- Born: September 19, 1930 Montclair, New Jersey, U.S.
- Died: February 11, 2026 (aged 95) Washington, D.C., U.S.
- Occupation: Diplomat

= George Quincey Lumsden Jr. =

American diplomat (1930–2026)

George Quincey Lumsden Jr. (September 19, 1930 – February 11, 2026) was an American diplomat. A Career Foreign Service Officer, he was the American Ambassador Extraordinary and Plenipotentiary to the United Arab Emirates from July 2, 1982, until January 28, 1986.

==Early life==
Born in Montclair, New Jersey, on September 19, 1930, his family moved to Maplewood, New Jersey, when he was a young child. He attended the public schools there through the end of junior high school and he attended high school at Deerfield Academy, from which he graduated in 1948. He received his bachelor's degree from Princeton University in 1952, majoring in Psychology. After he graduated, he joined the United States Navy, was accepted at the Officer Candidate School in Newport, Rhode Island, and graduated from there in the Fall of 1952. He spent his first two years as an engineering officer. His official rank was lieutenant. When he returned to civilian life, he worked as a group service representative at Prudential Insurance Co. in Newark and Pittsburgh.

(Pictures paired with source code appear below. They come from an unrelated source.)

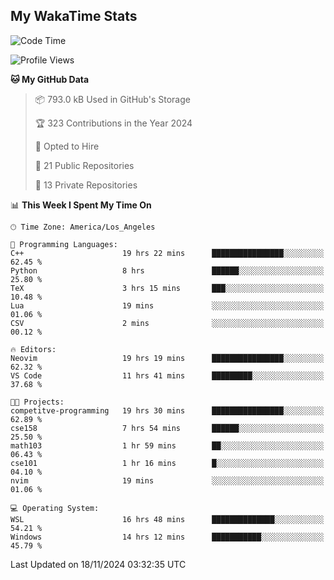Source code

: ## My WakaTime Stats
<!--START_SECTION:waka-->
![Code Time](http://img.shields.io/badge/Code%20Time-146%20hrs%2032%20mins-blue)

![Profile Views](http://img.shields.io/badge/Profile%20Views-0-blue)

**🐱 My GitHub Data** 

> 📦 793.0 kB Used in GitHub's Storage 
 > 
> 🏆 323 Contributions in the Year 2024
 > 
> 💼 Opted to Hire
 > 
> 📜 21 Public Repositories 
 > 
> 🔑 13 Private Repositories 
 > 
📊 **This Week I Spent My Time On** 

```text
🕑︎ Time Zone: America/Los_Angeles

💬 Programming Languages: 
C++                      19 hrs 22 mins      ████████████████░░░░░░░░░   62.45 % 
Python                   8 hrs               ██████░░░░░░░░░░░░░░░░░░░   25.80 % 
TeX                      3 hrs 15 mins       ███░░░░░░░░░░░░░░░░░░░░░░   10.48 % 
Lua                      19 mins             ░░░░░░░░░░░░░░░░░░░░░░░░░   01.06 % 
CSV                      2 mins              ░░░░░░░░░░░░░░░░░░░░░░░░░   00.12 % 

🔥 Editors: 
Neovim                   19 hrs 19 mins      ████████████████░░░░░░░░░   62.32 % 
VS Code                  11 hrs 41 mins      █████████░░░░░░░░░░░░░░░░   37.68 % 

🐱‍💻 Projects: 
competitve-programming   19 hrs 30 mins      ████████████████░░░░░░░░░   62.89 % 
cse158                   7 hrs 54 mins       ██████░░░░░░░░░░░░░░░░░░░   25.50 % 
math103                  1 hr 59 mins        ██░░░░░░░░░░░░░░░░░░░░░░░   06.43 % 
cse101                   1 hr 16 mins        █░░░░░░░░░░░░░░░░░░░░░░░░   04.10 % 
nvim                     19 mins             ░░░░░░░░░░░░░░░░░░░░░░░░░   01.06 % 

💻 Operating System: 
WSL                      16 hrs 48 mins      ██████████████░░░░░░░░░░░   54.21 % 
Windows                  14 hrs 12 mins      ███████████░░░░░░░░░░░░░░   45.79 % 
```


 Last Updated on 18/11/2024 03:32:35 UTC
<!--END_SECTION:waka-->

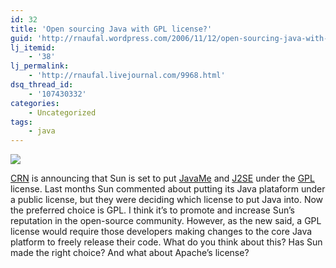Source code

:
 ```yaml
---
id: 32
title: 'Open sourcing Java with GPL license?'
guid: 'http://rnaufal.wordpress.com/2006/11/12/open-sourcing-java-with-gpl-license/'
lj_itemid:
    - '38'
lj_permalink:
    - 'http://rnaufal.livejournal.com/9968.html'
dsq_thread_id:
    - '107430332'
categories:
    - Uncategorized
tags:
    - java
---
```


[![](http://java.sun.com/images/getjava_med.gif)](http://java.com/java/download/index.jsp)

[CRN](http://www.crn.com/sections/breakingnews/breakingnews.jhtml;?articleId=193600331) is announcing that Sun is set to put [JavaMe](http://java.sun.com/javame/index.jsp) and [J2SE](http://java.sun.com/javase/) under the [GPL](http://en.wikipedia.org/wiki/GNU_General_Public_License) license. Last months Sun commented about putting its Java plataform under a public license, but they were deciding which license to put Java into. Now the preferred choice is GPL. I think it’s to promote and increase Sun’s reputation in the open-source community. However, as the new said, a GPL license would require those developers making changes to the core Java platform to freely release their code. What do you think about this? Has Sun made the right choice? And what about Apache’s license?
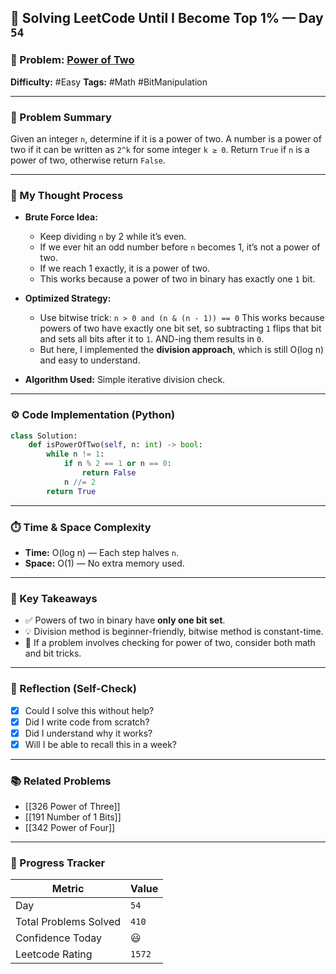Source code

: ## 🧠 Solving LeetCode Until I Become Top 1% — Day `54`

### 🔹 Problem: [Power of Two](https://leetcode.com/problems/power-of-two/)

**Difficulty:** #Easy
**Tags:** #Math #BitManipulation

---

### 📝 Problem Summary

Given an integer `n`, determine if it is a power of two. A number is a power of two if it can be written as `2^k` for some integer `k ≥ 0`.
Return `True` if `n` is a power of two, otherwise return `False`.

---

### 🧠 My Thought Process

- **Brute Force Idea:**

  - Keep dividing `n` by 2 while it’s even.
  - If we ever hit an odd number before `n` becomes 1, it’s not a power of two.
  - If we reach 1 exactly, it is a power of two.
  - This works because a power of two in binary has exactly one `1` bit.

- **Optimized Strategy:**

  - Use bitwise trick:
    `n > 0 and (n & (n - 1)) == 0`
    This works because powers of two have exactly one bit set, so subtracting `1` flips that bit and sets all bits after it to `1`. AND-ing them results in `0`.
  - But here, I implemented the **division approach**, which is still O(log n) and easy to understand.

- **Algorithm Used:**
  Simple iterative division check.

---

### ⚙️ Code Implementation (Python)

```python
class Solution:
    def isPowerOfTwo(self, n: int) -> bool:
        while n != 1:
            if n % 2 == 1 or n == 0:
                return False
            n //= 2
        return True
```

---

### ⏱️ Time & Space Complexity

- **Time:** O(log n) — Each step halves `n`.
- **Space:** O(1) — No extra memory used.

---

### 🧩 Key Takeaways

- ✅ Powers of two in binary have **only one bit set**.
- 💡 Division method is beginner-friendly, bitwise method is constant-time.
- 💭 If a problem involves checking for power of two, consider both math and bit tricks.

---

### 🔁 Reflection (Self-Check)

- [x] Could I solve this without help?
- [x] Did I write code from scratch?
- [x] Did I understand why it works?
- [x] Will I be able to recall this in a week?

---

### 📚 Related Problems

- [[326 Power of Three]]
- [[191 Number of 1 Bits]]
- [[342 Power of Four]]

---

### 🚀 Progress Tracker

| Metric                | Value  |
| --------------------- | ------ |
| Day                   | `54`   |
| Total Problems Solved | `410`  |
| Confidence Today      | 😃     |
| Leetcode Rating       | `1572` |
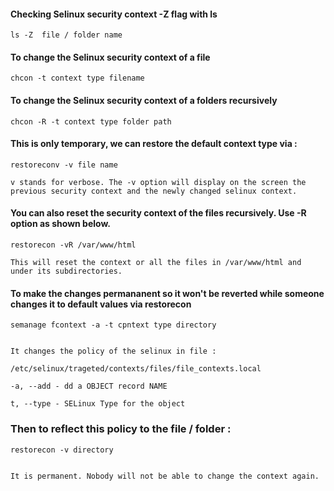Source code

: 
#### Checking Selinux security context -Z flag with ls

```
ls -Z  file / folder name
```



#### To change the Selinux security context of a file 

```
chcon -t context type filename
```


#### To change the Selinux security context of a folders recursively 

```
chcon -R -t context type folder path
```


#### This is only temporary, we can restore the default context type via :

```
restoreconv -v file name

v stands for verbose. The -v option will display on the screen the previous security context and the newly changed selinux context.
```


#### You can also reset the security context of the files recursively. Use -R option as shown below.

```
restorecon -vR /var/www/html

This will reset the context or all the files in /var/www/html and under its subdirectories.
```

#### To make the changes permananent so it won't be reverted while someone changes it to default values via restorecon

```
semanage fcontext -a -t cpntext type directory 


It changes the policy of the selinux in file :

/etc/selinux/trageted/contexts/files/file_contexts.local

-a, --add - dd a OBJECT record NAME

t, --type - SELinux Type for the object
```

### Then to reflect this policy to the file / folder :

```
restorecon -v directory


It is permanent. Nobody will not be able to change the context again.
```
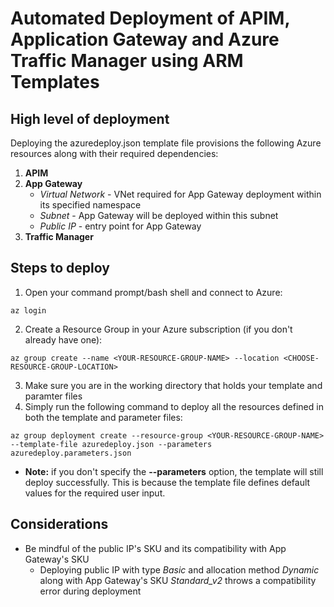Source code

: # Automated Deployment of APIM, Application Gateway and Azure Traffic Manager using ARM Templates

## High level of deployment
Deploying the azuredeploy.json template file provisions the following Azure resources along with their required dependencies:
1. **APIM**
2. **App Gateway**
   - *Virtual Network* - VNet required for App Gateway deployment within its specified namespace
   - *Subnet* - App Gateway will be deployed within this subnet
   - *Public IP* - entry point for App Gateway
3. **Traffic Manager**

## Steps to deploy
1. Open your command prompt/bash shell and connect to Azure:
```
az login
```
2. Create a Resource Group in your Azure subscription (if you don't already have one):
```
az group create --name <YOUR-RESOURCE-GROUP-NAME> --location <CHOOSE-RESOURCE-GROUP-LOCATION>
```
3. Make sure you are in the working directory that holds your template and paramter files
4. Simply run the following command to deploy all the resources defined in both the template and parameter files:
```
az group deployment create --resource-group <YOUR-RESOURCE-GROUP-NAME> --template-file azuredeploy.json --parameters azuredeploy.parameters.json
```
   - **Note:** if you don't specify the **--parameters** option, the template will still deploy successfully. This is because the template file defines default values for the required user input.

## Considerations
* Be mindful of the public IP's SKU and its compatibility with App Gateway's SKU
  - Deploying public IP with type *Basic* and allocation method *Dynamic* along with App Gateway's SKU *Standard_v2* throws a compatibility error during deployment
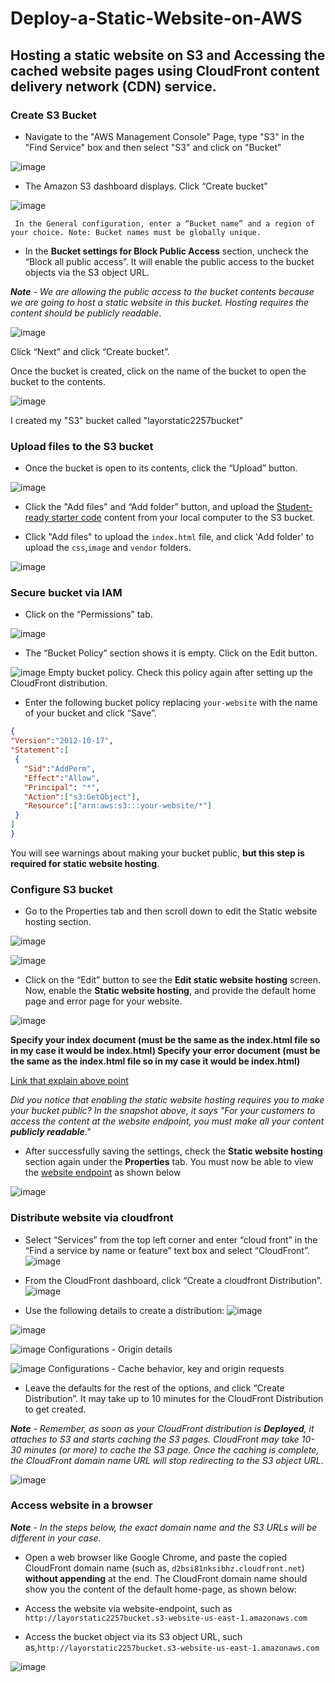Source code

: # Deploy-a-Static-Website-on-AWS
## Hosting a static website on S3 and Accessing the cached website pages using CloudFront content delivery network (CDN) service.

### Create S3 Bucket

- Navigate to the "AWS Management Console" Page, type "S3" in the "Find Service" box and then select "S3" and click on "Bucket"

![image](https://user-images.githubusercontent.com/49678841/169008769-60cf67dd-c3c1-4d67-a3ae-56f8c166f215.png)

- The Amazon S3 dashboard displays. Click “Create bucket”

![image](https://user-images.githubusercontent.com/49678841/169010280-74635978-d195-41e6-b8ec-313c88324d66.png)

     In the General configuration, enter a “Bucket name” and a region of your choice. Note: Bucket names must be globally unique.

  - In the **Bucket settings for Block Public Access** section, uncheck the “Block all public access”. It will enable the public access to the bucket objects via the S3 object URL.

_**Note** - We are allowing the public access to the bucket contents because we are going to host a static website in this bucket. Hosting requires the content should be publicly readable_.

![image](https://user-images.githubusercontent.com/49678841/169014356-26079465-0737-4630-8101-95cc2eaa0df3.png)


Click “Next” and click “Create bucket”.

Once the bucket is created, click on the name of the bucket to open the bucket to the contents.

![image](https://user-images.githubusercontent.com/49678841/169010772-43b27aed-f059-4137-a9e1-020378070ab3.png)

I created my "S3" bucket called "layorstatic2257bucket"


### Upload files to the S3 bucket

- Once the bucket is open to its contents, click the “Upload” button.

![image](https://user-images.githubusercontent.com/49678841/169016003-008321b8-88ba-4b2c-9c9d-38bf65ae4b5d.png)

- Click the "Add files" and “Add folder” button, and upload the [Student-ready starter code](https://drive.google.com/open?id=15vQ7-utH7wBJzdAX3eDmO9ls35J5_sEQ) content from your local computer to the S3 bucket.

- Click "Add files" to upload the `index.html` file, and click 'Add folder' to upload the `css`,`image` and `vendor` folders.

![image](https://user-images.githubusercontent.com/49678841/169020260-a0e1f525-6323-4771-a133-b21c47e23432.png)


### Secure bucket via IAM

- Click on the “Permissions” tab.

![image](https://user-images.githubusercontent.com/49678841/169020663-b7e89827-2b58-4bad-ad37-906893f872d4.png)

- The “Bucket Policy” section shows it is empty. Click on the Edit button.

![image](https://user-images.githubusercontent.com/49678841/169027585-640539b7-9572-460c-91f0-8ca4f502ca33.png)
Empty bucket policy. Check this policy again after setting up the CloudFront distribution.

- Enter the following bucket policy replacing `your-website` with the name of your bucket and click “Save”.
```JSON
{
"Version":"2012-10-17",
"Statement":[
 {
   "Sid":"AddPerm",
   "Effect":"Allow",
   "Principal": "*",
   "Action":["s3:GetObject"],
   "Resource":["arn:aws:s3:::your-website/*"]
 }
]
}
```
You will see warnings about making your bucket public, **but this step is required for static website hosting**.

### Configure S3 bucket

- Go to the Properties tab and then scroll down to edit the Static website hosting section.

![image](https://user-images.githubusercontent.com/49678841/169028806-1cbfae34-f27b-4766-9bb2-ebc1e31c6284.png)

![image](https://user-images.githubusercontent.com/49678841/169028900-4315ff4f-0741-4184-b45e-6750b174308c.png)

- Click on the “Edit” button to see the **Edit static website hosting** screen. Now, enable the **Static website hosting**, and provide the default home page and error page for your website.

![image](https://user-images.githubusercontent.com/49678841/169029189-19dfc4f4-b038-4781-9ba3-40189e3c3591.png)

**Specify your index document (must be the same as the index.html file so in my case it would be index.html)
Specify your error document (must be the same as the index.html file so in my case it would be index.html)**

[Link that explain above point](https://stackoverflow.com/questions/44382709/aws-s3-bucket-404-not-found)

_Did you notice that enabling the static website hosting requires you to make your bucket public?
In the snapshot above, it says "For your customers to access the content at the website endpoint, you must make all your content **publicly readable**."_

- After successfully saving the settings, check the **Static website hosting** section again under the **Properties** tab. You must now be able to view the [website endpoint](https://docs.aws.amazon.com/AmazonS3/latest/dev/WebsiteEndpoints.html) as shown below

![image](https://user-images.githubusercontent.com/49678841/169030238-f03f962a-83b8-432d-8871-586af730a773.png)

### Distribute website via cloudfront

- Select “Services” from the top left corner and enter “cloud front” in the “Find a service by name or feature” text box and select “CloudFront”.
![image](https://user-images.githubusercontent.com/49678841/169030518-bd56cb1e-d0ac-4199-9040-92e274db0d0d.png)

- From the CloudFront dashboard, click “Create a cloudfront Distribution”.
![image](https://user-images.githubusercontent.com/49678841/169030667-b61c39c4-f282-4b11-ad97-63965e107049.png)

- Use the following details to create a distribution:
![image](https://user-images.githubusercontent.com/49678841/169030923-9911e188-bd68-483b-820d-c15b6a1fb90f.png)

![image](https://user-images.githubusercontent.com/49678841/169031034-4fd59538-7f73-482f-aafe-d88f5e319e7a.png)

![image](https://user-images.githubusercontent.com/49678841/169031149-9184920d-c8e4-4a11-97b0-8d137d04b046.png)
                      Configurations - Origin details
 
 ![image](https://user-images.githubusercontent.com/49678841/169031349-0a7c5638-f574-47ba-a1ef-4bd049a96ea2.png)
                     Configurations - Cache behavior, key and origin requests
  
  - Leave the defaults for the rest of the options, and click “Create Distribution”. It may take up to 10 minutes for the CloudFront Distribution to get created.
  
  
  _**Note** - Remember, as soon as your CloudFront distribution is **Deployed**, it attaches to S3 and starts caching the S3 pages. CloudFront may take 10-30 minutes (or more) to cache the S3 page. Once the caching is complete, the CloudFront domain name URL will stop redirecting to the S3 object URL_.
  
  ![image](https://user-images.githubusercontent.com/49678841/169031800-34c54b06-04e1-483a-bbda-940ab106af21.png)

           
### Access website in a browser

_**Note** - In the steps below, the exact domain name and the S3 URLs will be different in your case._

- Open a web browser like Google Chrome, and paste the copied CloudFront domain name (such as, `d2bsi81nksibhz.cloudfront.net`) **without appending** at the end. The CloudFront domain name should show you the content of the default home-page, as shown below: 

- Access the website via website-endpoint, such as `http://layorstatic2257bucket.s3-website-us-east-1.amazonaws.com`

- Access the bucket object via its S3 object URL, such as,`http://layorstatic2257bucket.s3-website-us-east-1.amazonaws.com`

![image](https://user-images.githubusercontent.com/49678841/169040053-fb62ed5d-f079-4559-b0da-6e6455a6bf7f.png)




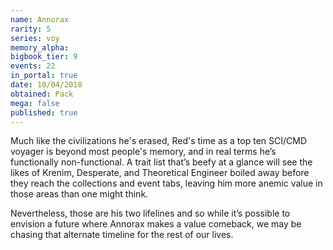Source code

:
 ```yaml
---
name: Annorax
rarity: 5
series: voy
memory_alpha:
bigbook_tier: 9
events: 22
in_portal: true
date: 10/04/2018
obtained: Pack
mega: false
published: true
---
```


Much like the civilizations he's erased, Red's time as a top ten SCI/CMD voyager is beyond most people's memory, and in real terms he’s functionally non-functional. A trait list that’s beefy at a glance will see the likes of Krenim, Desperate, and Theoretical Engineer boiled away before they reach the collections and event tabs, leaving him more anemic value in those areas than one might think.

Nevertheless, those are his two lifelines and so while it’s possible to envision a future where Annorax makes a value comeback, we may be chasing that alternate timeline for the rest of our lives.
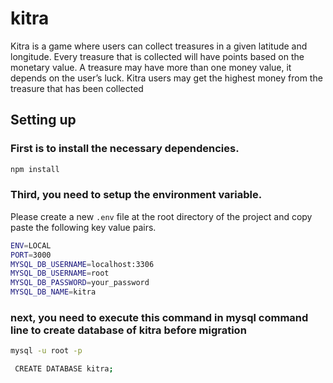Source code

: # kitra 
Kitra is a game where users can collect treasures in a given latitude and longitude. Every treasure 
that is collected will have points based on the monetary value. A treasure may have more than 
one money value, it depends on the user’s luck. Kitra users may get the highest money from the 
treasure that has been collected


## Setting up
### First is to install the necessary dependencies.
```bash
npm install
```

### Third, you need to setup the environment variable. 
Please create a new `.env` file at the root directory of the project and copy paste the following key value pairs.
```bash
ENV=LOCAL
PORT=3000
MYSQL_DB_USERNAME=localhost:3306
MYSQL_DB_USERNAME=root
MYSQL_DB_PASSWORD=your_password
MYSQL_DB_NAME=kitra
```
### next, you need to execute this command in mysql command line to create database of kitra before migration
```bash
mysql -u root -p
```

```bash
 CREATE DATABASE kitra;
 ```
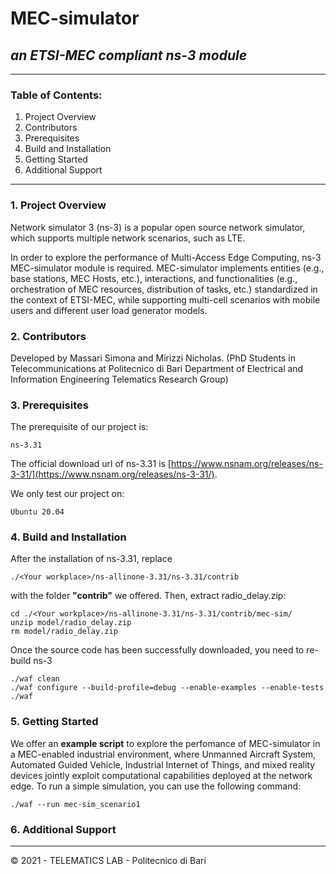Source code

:
MEC-simulator
=====================
## _an ETSI-MEC compliant ns-3 module_

---
### Table of Contents:
1. Project Overview
2. Contributors
3. Prerequisites
4. Build and Installation
5. Getting Started
6. Additional Support
---

### 1. Project Overview 
Network simulator 3 (ns-3) is a popular open source network simulator, which supports multiple network scenarios, such as LTE.

In order to explore the performance of Multi-Access Edge Computing, ns-3 MEC-simulator module is required. MEC-simulator implements entities (e.g., base stations, MEC Hosts, etc.), interactions, and functionalities (e.g., orchestration of MEC resources, distribution of tasks, etc.) standardized in the context of ETSI-MEC, while supporting multi-cell scenarios with mobile users and different user load generator models.

### 2. Contributors
Developed by Massari Simona and Mirizzi Nicholas. (PhD Students in Telecommunications at Politecnico di Bari Department of Electrical and Information Engineering Telematics Research Group)

### 3. Prerequisites
The prerequisite of our project is:
```
ns-3.31
```
The official download url of ns-3.31 is [https://www.nsnam.org/releases/ns-3-31/](https://www.nsnam.org/releases/ns-3-31/).

We only test our project on:
```
Ubuntu 20.04
```

### 4. Build and Installation
After the installation of ns-3.31, replace
```
./<Your workplace>/ns-allinone-3.31/ns-3.31/contrib
```
with the folder **"contrib"** we offered. Then, extract radio_delay.zip:
```
cd ./<Your workplace>/ns-allinone-3.31/ns-3.31/contrib/mec-sim/
unzip model/radio_delay.zip
rm model/radio_delay.zip
```
Once the source code has been successfully downloaded, you need to re-build ns-3
```
./waf clean
./waf configure --build-profile=debug --enable-examples --enable-tests
./waf
```

### 5. Getting Started
We offer an **example script** to explore the perfomance of MEC-simulator in a MEC-enabled industrial environment, where Unmanned Aircraft System, Automated Guided Vehicle, Industrial Internet of Things, and mixed reality devices jointly exploit computational capabilities deployed at the network edge.
To run a simple simulation, you can use the following command:
```
./waf --run mec-sim_scenario1
```

### 6. Additional Support



---
© 2021 - TELEMATICS LAB - Politecnico di Bari
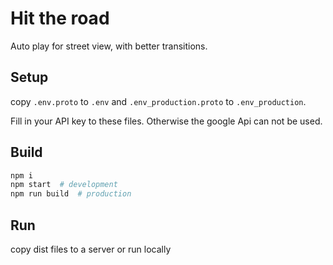 # Hit the road

Auto play for street view, with better transitions.

## Setup
copy `.env.proto` to `.env` and `.env_production.proto` to `.env_production`.

Fill in your API key to these files. Otherwise the google Api can not be used.

## Build

```sh
npm i
npm start  # development
npm run build  # production
```

## Run
copy dist files to a server or run locally
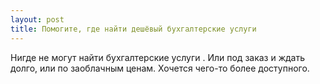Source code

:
 ```yaml
---
layout: post 
title: Помогите, где найти дешёвый бухгалтерские услуги 
--- 
```

Нигде не могут найти бухгалтерские услуги . Или под заказ и ждать долго, или по заоблачным ценам. Хочется чего-то более доступного.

Lumsden left Prudential and entered Georgetown University’s School of Foreign Service in 1956, a year after he left the Navy. He left after the end of his first year to enter the foreign service after having passed the exam.

==Career==
Prior to his nomination to be Ambassador, Lumsden held the following positions:
- Program officer at the Department of State Reception Center in New York City
- Consular officer in Izmir from 1959 to 1961
- Economic officer in Bonn from 1962 to 1964
- Consular-political officer in Amman from 1965 to 1967
- From 1968 to 1969 he attended Arabic language and area studies in Beirut
- Chief of the Economic Section in Kuwait from 1969 to 1972
- In Foggy Bottom, he was country officer for Kuwait, Bahrain, Qatar, and the United Arab Emirates from 1972 to 1975
- General economic policy officer in Paris from 1976 to 1979
- From 1979 until his appointment, he was Deputy Director of Arabian Peninsula Affairs in the Department

==Death==
Lumsden died in Washington, D.C., on February 11, 2026, at the age of 95.